■ **DIRECTIONS FOR THIS TASK**
Below are some records; each one is to be set down again exactly.

[Stored records]
-- -- --
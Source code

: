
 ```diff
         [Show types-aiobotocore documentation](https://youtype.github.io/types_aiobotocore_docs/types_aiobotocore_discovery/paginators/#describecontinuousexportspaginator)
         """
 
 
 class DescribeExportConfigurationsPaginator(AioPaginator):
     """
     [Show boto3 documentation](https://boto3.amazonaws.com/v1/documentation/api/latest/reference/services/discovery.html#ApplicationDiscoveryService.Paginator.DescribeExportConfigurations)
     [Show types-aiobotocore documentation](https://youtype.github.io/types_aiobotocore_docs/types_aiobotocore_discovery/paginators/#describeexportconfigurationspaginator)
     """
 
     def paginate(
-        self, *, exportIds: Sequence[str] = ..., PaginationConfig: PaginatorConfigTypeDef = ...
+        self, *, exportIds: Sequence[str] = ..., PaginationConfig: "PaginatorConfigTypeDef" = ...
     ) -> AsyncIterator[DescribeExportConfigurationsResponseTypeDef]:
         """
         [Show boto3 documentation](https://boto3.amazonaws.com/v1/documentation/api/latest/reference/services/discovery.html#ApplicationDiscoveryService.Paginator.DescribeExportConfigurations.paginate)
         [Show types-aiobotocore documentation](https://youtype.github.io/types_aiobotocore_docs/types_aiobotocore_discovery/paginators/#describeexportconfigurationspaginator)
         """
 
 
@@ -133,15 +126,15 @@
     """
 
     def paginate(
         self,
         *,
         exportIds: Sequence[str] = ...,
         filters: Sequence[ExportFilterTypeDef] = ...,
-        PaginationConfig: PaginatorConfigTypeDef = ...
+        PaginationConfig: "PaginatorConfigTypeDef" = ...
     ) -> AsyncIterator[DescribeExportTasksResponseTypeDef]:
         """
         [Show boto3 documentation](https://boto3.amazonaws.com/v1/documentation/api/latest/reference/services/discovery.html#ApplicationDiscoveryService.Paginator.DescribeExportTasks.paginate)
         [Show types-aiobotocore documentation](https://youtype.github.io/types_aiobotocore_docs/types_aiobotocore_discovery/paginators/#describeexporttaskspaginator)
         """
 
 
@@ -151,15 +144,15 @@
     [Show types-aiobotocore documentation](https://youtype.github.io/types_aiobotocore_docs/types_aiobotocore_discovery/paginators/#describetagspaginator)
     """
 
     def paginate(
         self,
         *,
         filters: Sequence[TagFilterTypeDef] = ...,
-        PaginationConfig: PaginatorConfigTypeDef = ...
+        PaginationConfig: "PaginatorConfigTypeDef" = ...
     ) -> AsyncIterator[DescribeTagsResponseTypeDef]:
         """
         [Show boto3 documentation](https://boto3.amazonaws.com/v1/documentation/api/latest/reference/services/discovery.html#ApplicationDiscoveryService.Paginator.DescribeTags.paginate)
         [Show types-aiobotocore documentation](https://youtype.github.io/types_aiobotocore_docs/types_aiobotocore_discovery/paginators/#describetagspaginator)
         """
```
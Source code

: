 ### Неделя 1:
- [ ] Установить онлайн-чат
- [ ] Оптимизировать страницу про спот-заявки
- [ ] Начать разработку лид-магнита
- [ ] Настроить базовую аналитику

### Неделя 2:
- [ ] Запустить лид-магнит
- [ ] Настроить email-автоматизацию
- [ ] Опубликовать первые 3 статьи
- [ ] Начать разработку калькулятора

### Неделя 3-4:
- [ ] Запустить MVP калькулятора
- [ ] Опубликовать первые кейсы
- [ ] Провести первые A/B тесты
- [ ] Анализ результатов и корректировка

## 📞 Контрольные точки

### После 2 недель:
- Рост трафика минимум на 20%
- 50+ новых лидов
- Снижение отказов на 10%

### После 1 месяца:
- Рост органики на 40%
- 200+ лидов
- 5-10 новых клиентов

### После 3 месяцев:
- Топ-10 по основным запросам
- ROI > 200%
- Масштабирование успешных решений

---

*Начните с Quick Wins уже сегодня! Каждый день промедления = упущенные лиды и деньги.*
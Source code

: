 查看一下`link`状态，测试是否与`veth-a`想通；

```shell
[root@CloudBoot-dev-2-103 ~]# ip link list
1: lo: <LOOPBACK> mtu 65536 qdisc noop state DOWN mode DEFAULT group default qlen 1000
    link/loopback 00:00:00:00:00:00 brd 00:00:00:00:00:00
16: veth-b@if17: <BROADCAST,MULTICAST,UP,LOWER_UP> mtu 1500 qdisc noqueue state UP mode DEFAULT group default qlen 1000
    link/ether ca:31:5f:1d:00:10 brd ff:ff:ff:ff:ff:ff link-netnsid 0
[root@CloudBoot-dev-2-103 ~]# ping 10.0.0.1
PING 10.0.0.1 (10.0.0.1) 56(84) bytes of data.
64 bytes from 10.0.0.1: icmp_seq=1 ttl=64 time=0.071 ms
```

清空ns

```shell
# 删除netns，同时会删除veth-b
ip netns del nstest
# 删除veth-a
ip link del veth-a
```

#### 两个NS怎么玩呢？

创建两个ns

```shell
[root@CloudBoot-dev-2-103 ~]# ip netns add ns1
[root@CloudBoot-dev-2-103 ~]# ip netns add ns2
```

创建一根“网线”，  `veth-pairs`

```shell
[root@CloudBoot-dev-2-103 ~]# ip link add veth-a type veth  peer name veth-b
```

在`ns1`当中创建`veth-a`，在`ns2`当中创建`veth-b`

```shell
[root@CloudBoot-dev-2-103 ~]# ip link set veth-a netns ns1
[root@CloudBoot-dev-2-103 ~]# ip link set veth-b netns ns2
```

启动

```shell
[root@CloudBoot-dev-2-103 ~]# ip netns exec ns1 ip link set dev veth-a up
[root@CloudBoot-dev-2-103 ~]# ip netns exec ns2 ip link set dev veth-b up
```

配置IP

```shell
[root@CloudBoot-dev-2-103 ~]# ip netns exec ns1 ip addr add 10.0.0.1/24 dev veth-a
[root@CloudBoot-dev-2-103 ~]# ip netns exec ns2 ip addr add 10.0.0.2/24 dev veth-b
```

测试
-- -- --
■ **RESPONSE AREA**
Source code

:
 ```diff
         [Show types-aiobotocore documentation](https://youtype.github.io/types_aiobotocore_docs/types_aiobotocore_discovery/paginators/#describecontinuousexportspaginator)
         """
 
 
 class DescribeExportConfigurationsPaginator(AioPaginator):
     """
     [Show boto3 documentation](https://boto3.amazonaws.com/v1/documentation/api/latest/reference/services/discovery.html#ApplicationDiscoveryService.Paginator.DescribeExportConfigurations)
     [Show types-aiobotocore documentation](https://youtype.github.io/types_aiobotocore_docs/types_aiobotocore_discovery/paginators/#describeexportconfigurationspaginator)
     """
 
     def paginate(
-        self, *, exportIds: Sequence[str] = ..., PaginationConfig: PaginatorConfigTypeDef = ...
+        self, *, exportIds: Sequence[str] = ..., PaginationConfig: "PaginatorConfigTypeDef" = ...
     ) -> AsyncIterator[DescribeExportConfigurationsResponseTypeDef]:
         """
         [Show boto3 documentation](https://boto3.amazonaws.com/v1/documentation/api/latest/reference/services/discovery.html#ApplicationDiscoveryService.Paginator.DescribeExportConfigurations.paginate)
         [Show types-aiobotocore documentation](https://youtype.github.io/types_aiobotocore_docs/types_aiobotocore_discovery/paginators/#describeexportconfigurationspaginator)
         """
 
 
@@ -133,15 +126,15 @@
     """
 
     def paginate(
         self,
         *,
         exportIds: Sequence[str] = ...,
         filters: Sequence[ExportFilterTypeDef] = ...,
-        PaginationConfig: PaginatorConfigTypeDef = ...
+        PaginationConfig: "PaginatorConfigTypeDef" = ...
     ) -> AsyncIterator[DescribeExportTasksResponseTypeDef]:
         """
         [Show boto3 documentation](https://boto3.amazonaws.com/v1/documentation/api/latest/reference/services/discovery.html#ApplicationDiscoveryService.Paginator.DescribeExportTasks.paginate)
         [Show types-aiobotocore documentation](https://youtype.github.io/types_aiobotocore_docs/types_aiobotocore_discovery/paginators/#describeexporttaskspaginator)
         """
 
 
@@ -151,15 +144,15 @@
     [Show types-aiobotocore documentation](https://youtype.github.io/types_aiobotocore_docs/types_aiobotocore_discovery/paginators/#describetagspaginator)
     """
 
     def paginate(
         self,
         *,
         filters: Sequence[TagFilterTypeDef] = ...,
-        PaginationConfig: PaginatorConfigTypeDef = ...
+        PaginationConfig: "PaginatorConfigTypeDef" = ...
     ) -> AsyncIterator[DescribeTagsResponseTypeDef]:
         """
         [Show boto3 documentation](https://boto3.amazonaws.com/v1/documentation/api/latest/reference/services/discovery.html#ApplicationDiscoveryService.Paginator.DescribeTags.paginate)
         [Show types-aiobotocore documentation](https://youtype.github.io/types_aiobotocore_docs/types_aiobotocore_discovery/paginators/#describetagspaginator)
         """
```
Source code

: ### Неделя 1:
- [ ] Установить онлайн-чат
- [ ] Оптимизировать страницу про спот-заявки
- [ ] Начать разработку лид-магнита
- [ ] Настроить базовую аналитику

### Неделя 2:
- [ ] Запустить лид-магнит
- [ ] Настроить email-автоматизацию
- [ ] Опубликовать первые 3 статьи
- [ ] Начать разработку калькулятора

### Неделя 3-4:
- [ ] Запустить MVP калькулятора
- [ ] Опубликовать первые кейсы
- [ ] Провести первые A/B тесты
- [ ] Анализ результатов и корректировка

## 📞 Контрольные точки

### После 2 недель:
- Рост трафика минимум на 20%
- 50+ новых лидов
- Снижение отказов на 10%

### После 1 месяца:
- Рост органики на 40%
- 200+ лидов
- 5-10 новых клиентов

### После 3 месяцев:
- Топ-10 по основным запросам
- ROI > 200%
- Масштабирование успешных решений

---

*Начните с Quick Wins уже сегодня! Каждый день промедления = упущенные лиды и деньги.*
Source code

: 查看一下`link`状态，测试是否与`veth-a`想通；

```shell
[root@CloudBoot-dev-2-103 ~]# ip link list
1: lo: <LOOPBACK> mtu 65536 qdisc noop state DOWN mode DEFAULT group default qlen 1000
    link/loopback 00:00:00:00:00:00 brd 00:00:00:00:00:00
16: veth-b@if17: <BROADCAST,MULTICAST,UP,LOWER_UP> mtu 1500 qdisc noqueue state UP mode DEFAULT group default qlen 1000
    link/ether ca:31:5f:1d:00:10 brd ff:ff:ff:ff:ff:ff link-netnsid 0
[root@CloudBoot-dev-2-103 ~]# ping 10.0.0.1
PING 10.0.0.1 (10.0.0.1) 56(84) bytes of data.
64 bytes from 10.0.0.1: icmp_seq=1 ttl=64 time=0.071 ms
```

清空ns

```shell
# 删除netns，同时会删除veth-b
ip netns del nstest
# 删除veth-a
ip link del veth-a
```

#### 两个NS怎么玩呢？

创建两个ns

```shell
[root@CloudBoot-dev-2-103 ~]# ip netns add ns1
[root@CloudBoot-dev-2-103 ~]# ip netns add ns2
```

创建一根“网线”，  `veth-pairs`

```shell
[root@CloudBoot-dev-2-103 ~]# ip link add veth-a type veth  peer name veth-b
```

在`ns1`当中创建`veth-a`，在`ns2`当中创建`veth-b`

```shell
[root@CloudBoot-dev-2-103 ~]# ip link set veth-a netns ns1
[root@CloudBoot-dev-2-103 ~]# ip link set veth-b netns ns2
```

启动

```shell
[root@CloudBoot-dev-2-103 ~]# ip netns exec ns1 ip link set dev veth-a up
[root@CloudBoot-dev-2-103 ~]# ip netns exec ns2 ip link set dev veth-b up
```

配置IP

```shell
[root@CloudBoot-dev-2-103 ~]# ip netns exec ns1 ip addr add 10.0.0.1/24 dev veth-a
[root@CloudBoot-dev-2-103 ~]# ip netns exec ns2 ip addr add 10.0.0.2/24 dev veth-b
```

测试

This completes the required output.